High-dimensional Nonparametric Contextual Bandit Problem
Shogo Iwazaki, Junpei Komiyama, Masaaki Imaizumi
TL;DR
The paper tackles high-dimensional kernelized contextual bandits by leveraging a kernel ridgeless interpolation estimator within an explore-then-commit framework, enabling sublinear regret under spectral context conditions. It introduces two kernel classes (inner-product and RBF) with principled scaling by $1/d$ and derives bias-variance bounds for the interpolator, establishing no-regret when the effective dimension grows with the sample size. It also provides lenient-regret guarantees for non-vanishing generalization error and demonstrates superior empirical performance over kernel-UCB baselines and linear methods on simulations and the Avazu CTR dataset. The work advances nonparametric, high-dimensional bandit learning by bridging kernel interpolation theory with decision-making, offering practical algorithms for nonlinear, high-dimensional contexts.
Abstract
We consider the kernelized contextual bandit problem with a large feature space. This problem involves $K$ arms, and the goal of the forecaster is to maximize the cumulative rewards through learning the relationship between the contexts and the rewards. It serves as a general framework for various decision-making scenarios, such as personalized online advertising and recommendation systems. Kernelized contextual bandits generalize the linear contextual bandit problem and offers a greater modeling flexibility.
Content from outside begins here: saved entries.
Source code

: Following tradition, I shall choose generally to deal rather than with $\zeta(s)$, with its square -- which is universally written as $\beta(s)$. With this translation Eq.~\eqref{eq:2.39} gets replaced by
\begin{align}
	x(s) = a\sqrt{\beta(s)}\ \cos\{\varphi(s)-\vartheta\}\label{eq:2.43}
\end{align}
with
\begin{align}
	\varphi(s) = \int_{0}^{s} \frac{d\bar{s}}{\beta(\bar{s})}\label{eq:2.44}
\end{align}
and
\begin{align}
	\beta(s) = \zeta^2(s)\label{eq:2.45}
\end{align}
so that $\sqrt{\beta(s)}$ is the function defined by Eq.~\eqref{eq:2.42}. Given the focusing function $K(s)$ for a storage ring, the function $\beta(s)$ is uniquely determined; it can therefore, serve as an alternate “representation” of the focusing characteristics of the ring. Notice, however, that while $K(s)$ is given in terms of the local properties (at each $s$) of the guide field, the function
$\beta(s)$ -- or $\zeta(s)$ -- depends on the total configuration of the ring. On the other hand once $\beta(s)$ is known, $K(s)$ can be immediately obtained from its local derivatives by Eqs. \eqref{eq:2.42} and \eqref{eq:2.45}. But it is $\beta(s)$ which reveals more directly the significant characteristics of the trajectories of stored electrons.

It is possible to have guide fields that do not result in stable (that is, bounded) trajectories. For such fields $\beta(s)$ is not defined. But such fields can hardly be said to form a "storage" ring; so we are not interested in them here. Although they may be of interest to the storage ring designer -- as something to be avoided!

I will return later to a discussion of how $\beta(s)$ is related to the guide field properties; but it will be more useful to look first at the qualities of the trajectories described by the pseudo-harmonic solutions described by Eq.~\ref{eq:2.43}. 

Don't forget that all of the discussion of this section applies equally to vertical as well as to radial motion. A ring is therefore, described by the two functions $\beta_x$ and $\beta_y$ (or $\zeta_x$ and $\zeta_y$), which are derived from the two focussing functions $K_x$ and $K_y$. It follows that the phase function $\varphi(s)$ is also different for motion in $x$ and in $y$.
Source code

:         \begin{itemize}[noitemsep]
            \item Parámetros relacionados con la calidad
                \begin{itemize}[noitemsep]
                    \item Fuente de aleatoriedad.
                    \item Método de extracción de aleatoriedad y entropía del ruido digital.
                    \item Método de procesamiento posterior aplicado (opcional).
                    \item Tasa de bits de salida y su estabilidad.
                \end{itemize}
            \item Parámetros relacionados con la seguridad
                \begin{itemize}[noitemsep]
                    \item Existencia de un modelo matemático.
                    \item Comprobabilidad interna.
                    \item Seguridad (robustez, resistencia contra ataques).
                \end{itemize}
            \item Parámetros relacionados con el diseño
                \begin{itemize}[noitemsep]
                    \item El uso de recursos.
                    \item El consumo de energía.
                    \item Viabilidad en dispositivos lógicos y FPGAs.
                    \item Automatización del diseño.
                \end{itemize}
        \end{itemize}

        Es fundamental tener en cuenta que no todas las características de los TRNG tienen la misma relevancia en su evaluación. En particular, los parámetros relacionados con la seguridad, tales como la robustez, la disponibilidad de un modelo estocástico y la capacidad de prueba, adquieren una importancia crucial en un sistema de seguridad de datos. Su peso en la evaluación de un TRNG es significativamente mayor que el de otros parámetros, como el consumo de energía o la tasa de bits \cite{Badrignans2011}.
Existing methods, when applied to Gaussian kernels, yield a trivial bound of $O(T)$ when we consider $Ω(\log T)$ feature dimensions. To address this, we introduce stochastic assumptions on the context distribution and show that no-regret learning is achievable even when the number of dimensions grows up to the number of samples. Furthermore, we analyze lenient regret, which allows a per-round regret of at most $Δ> 0$. We derive the rate of lenient regret in terms of $Δ$.